Пройдя по затерянной в пожухлой траве и прошлогодней листве тропинке, братья отошли далеко от того места, где мушкетёры разбирали почерневший остов телеги, и грузили на подводу оставшиеся невредимыми ящики с запалами.
- Итак? - вопросительно поднял левую бровь дю Плесси-Бельер.
- Вы хотите узнать о новостях, которые я привёз, или о том, что я думаю об этом событии? - спросил де Руже и обратил взор через плечо маркиза, разглядывая сквозь редкую молодую листву синие кафтаны мушкетёров.
- И то, и другое, - пояснил Франсуа-Анри. - Но, пожалуй, мне интереснее узнать о том, что вам удалось выяснить за это время. Верны ли наши предположения?
- В них нет никаких сомнений, - де Руже ещё раз обернулся, взглядом указывая на подтверждение самых мрачных прогнозов, сделанных ещё в Кале.
- Значит, они действительно готовы пойти на всё?
- Да. Но теперь у них другие цели, - ответил Арман.
- Вот как? - в синих глазах Франсуа-Анри блеснули огоньки.
После разговора с крёстной, мадам де Ланнуа, он ни с кем не обсуждал смерть доктора Дериона, а тем более возможную связь между этими событиями и пропажей шкатулки Марии Медичи.

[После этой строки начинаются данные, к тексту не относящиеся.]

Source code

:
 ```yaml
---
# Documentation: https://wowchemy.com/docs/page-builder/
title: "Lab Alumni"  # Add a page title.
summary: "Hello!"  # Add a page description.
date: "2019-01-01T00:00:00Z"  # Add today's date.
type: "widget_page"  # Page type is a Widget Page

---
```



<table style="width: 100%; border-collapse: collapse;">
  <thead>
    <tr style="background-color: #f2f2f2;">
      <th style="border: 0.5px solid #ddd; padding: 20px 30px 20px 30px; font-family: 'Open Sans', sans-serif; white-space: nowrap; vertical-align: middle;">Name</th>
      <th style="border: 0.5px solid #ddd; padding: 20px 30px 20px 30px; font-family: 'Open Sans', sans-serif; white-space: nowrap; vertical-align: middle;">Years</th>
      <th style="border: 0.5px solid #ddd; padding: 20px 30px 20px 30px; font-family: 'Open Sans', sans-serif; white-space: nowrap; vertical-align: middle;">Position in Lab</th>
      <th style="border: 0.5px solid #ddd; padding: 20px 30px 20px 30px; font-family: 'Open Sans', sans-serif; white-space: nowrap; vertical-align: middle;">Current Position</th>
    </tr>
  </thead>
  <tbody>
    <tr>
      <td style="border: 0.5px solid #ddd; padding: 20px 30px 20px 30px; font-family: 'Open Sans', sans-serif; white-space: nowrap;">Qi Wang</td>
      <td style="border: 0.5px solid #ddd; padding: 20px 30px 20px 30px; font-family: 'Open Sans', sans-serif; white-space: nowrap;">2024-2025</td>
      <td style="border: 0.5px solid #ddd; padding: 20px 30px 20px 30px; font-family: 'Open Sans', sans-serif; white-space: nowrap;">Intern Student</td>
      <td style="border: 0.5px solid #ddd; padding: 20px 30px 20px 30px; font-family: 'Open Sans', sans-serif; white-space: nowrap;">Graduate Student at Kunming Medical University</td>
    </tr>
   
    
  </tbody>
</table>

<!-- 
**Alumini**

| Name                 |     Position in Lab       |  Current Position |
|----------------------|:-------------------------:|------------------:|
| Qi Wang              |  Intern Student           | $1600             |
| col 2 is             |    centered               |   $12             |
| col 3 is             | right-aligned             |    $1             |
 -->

- Мне кажется, что вам известно кое-что ещё, - произнёс в ответ де Руже. - Но, давайте поступим так - я расскажу вам о том, что мне удалось выяснить, а вы добавите то, что вам известно о произошедшем здесь, в Фонтенбло. Сопоставим известные нам факты и посмотрим, какие выводы можно сделать.
- И всё равно мы останемся слепыми, как котята, - с иронией произнёс дю Плесси-Бельер. - Но я согласен, давайте! Начинайте же, герцог! Или что-то ещё занимает ваши мысли?
Вопрос застал Армана врасплох, и он с удивлением посмотрел на брата. Чисто интуитивно Франсуа-Анри умудрился затронуть самую суть проблемы, ведь именно неразбериха, воцарившаяся в чувствах, могла подвести их в самый ответственный момент.
- Вот что! - не дав времени подумать над ответом, Франсуа-Анри продолжил свою мысль:
- Во-первых, я хочу напомнить вам, что не всегда возможно предугадать намерения противника, даже видя его перед собой. Да и относиться ко всякому событию как к личному вызову – это ребячество. Равно как и взваливать на себя ответственность за все прегрешения этого мира.
- Вам легко говорить! - усмехнулся Арман. - Ведь вы не давали обещания отвести любую угрозу от...
- А вот тут вы до крайности не правы, мой дорогой… - вздохнул маркиз, так и не признавшись в том, что уравняло бы их положение, - в его любви к той, о чьей безопасности он обещал позаботиться в тайне ото всех. Подобную откровенность дю Плесси-Бельер не мог позволить себе даже с тем, кому доверил бы жизнь и саму честь.
- Эх, Анрио, - в тон ему вздохнул Арман.
Оба подняли головы вверх, глядя в ярко-голубые просветы в бегущих по небу облаках, которые виднелись сквозь листву.
- И всё же, не следует брать на себя ответственность за всё на свете, - сказал Франсуа-Анри, - туман надуманной вины может застить истинную причину неудач.
- Вы это называете неудачей? - взмахом руки Арман указал в сторону Большой лужайки, скрытой за порослью молодняка, разросшегося в Старом парке, давно нуждающегося во внимании королевских смотрителей лесов и парков.
- И это в том числе, - подтвердил Франсуа-Анри и прочистил горло, намереваясь вернуться к изначальной теме разговора.
- Интересно бы узнать, а что вы оставили на «во-вторых»? - с долей сарказма, спросил Арман.
- Я всего лишь хотел напомнить вам о том, что в этом деле смешаны разные цели и причины. Лишь о некоторых из них нам известно наверняка. А до многого ещё предстоит докопаться.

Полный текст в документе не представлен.